### ASSIGNMENT
Count the lines below that contain the word "daraufhin" and give only the number.

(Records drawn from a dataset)
▼
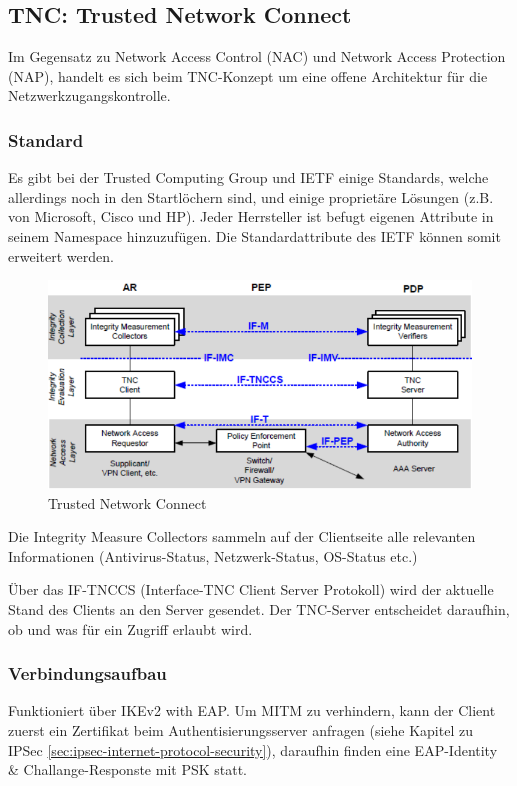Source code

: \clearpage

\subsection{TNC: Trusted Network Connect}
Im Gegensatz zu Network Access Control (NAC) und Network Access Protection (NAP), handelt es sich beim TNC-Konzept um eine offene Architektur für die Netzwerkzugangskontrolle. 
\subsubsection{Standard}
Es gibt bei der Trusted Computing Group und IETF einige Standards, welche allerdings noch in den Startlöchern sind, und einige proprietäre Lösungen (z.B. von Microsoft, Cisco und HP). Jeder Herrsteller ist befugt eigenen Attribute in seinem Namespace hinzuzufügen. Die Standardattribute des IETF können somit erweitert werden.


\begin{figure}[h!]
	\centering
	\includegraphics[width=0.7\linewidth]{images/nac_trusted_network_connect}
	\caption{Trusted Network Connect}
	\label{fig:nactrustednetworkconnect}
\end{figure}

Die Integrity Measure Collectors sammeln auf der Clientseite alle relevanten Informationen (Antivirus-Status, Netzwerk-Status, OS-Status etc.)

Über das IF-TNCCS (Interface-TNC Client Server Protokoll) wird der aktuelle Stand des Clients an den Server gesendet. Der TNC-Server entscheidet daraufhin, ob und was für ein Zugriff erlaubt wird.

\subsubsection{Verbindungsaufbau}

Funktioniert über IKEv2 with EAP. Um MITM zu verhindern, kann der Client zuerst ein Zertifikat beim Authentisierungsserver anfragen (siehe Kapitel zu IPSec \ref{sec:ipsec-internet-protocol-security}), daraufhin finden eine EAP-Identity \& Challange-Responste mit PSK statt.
▲
### RESULT FOR THIS EXERCISE
2